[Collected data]
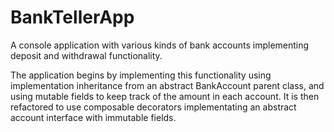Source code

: # BankTellerApp
A console application with various kinds of bank accounts implementing deposit and withdrawal functionality. 

The application begins by implementing this functionality using implementation inheritance from an abstract BankAccount parent class, and using mutable fields to keep track of the amount in each account. It is then refactored to use composable decorators implementating an abstract account interface with immutable fields.
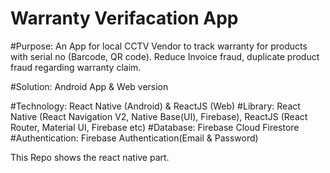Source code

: # Warranty Verifacation App
#Purpose:
An App for local CCTV Vendor to track warranty for products with serial no (Barcode, QR code). Reduce Invoice fraud, duplicate product fraud regarding warranty claim.

#Solution: Android App & Web version

#Technology: React Native (Android) & ReactJS (Web)
#Library: React Native (React Navigation V2, Native Base(UI), Firebase), ReactJS (React Router, Material UI, Firebase etc)
#Database: Firebase Cloud Firestore
#Authentication: Firebase Authentication(Email & Password)


This Repo shows the react native part.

■ **Directions**
Look for the line with "#Technology: React Native" in the records above. Repeat it and each line after it exactly.

■ **Task result**
#Technology: React Native (Android) & ReactJS (Web)
#Library: React Native (React Navigation V2, Native Base(UI), Firebase), ReactJS (React Router, Material UI, Firebase etc)
#Database: Firebase Cloud Firestore
#Authentication: Firebase Authentication(Email & Password)


This Repo shows the react native part.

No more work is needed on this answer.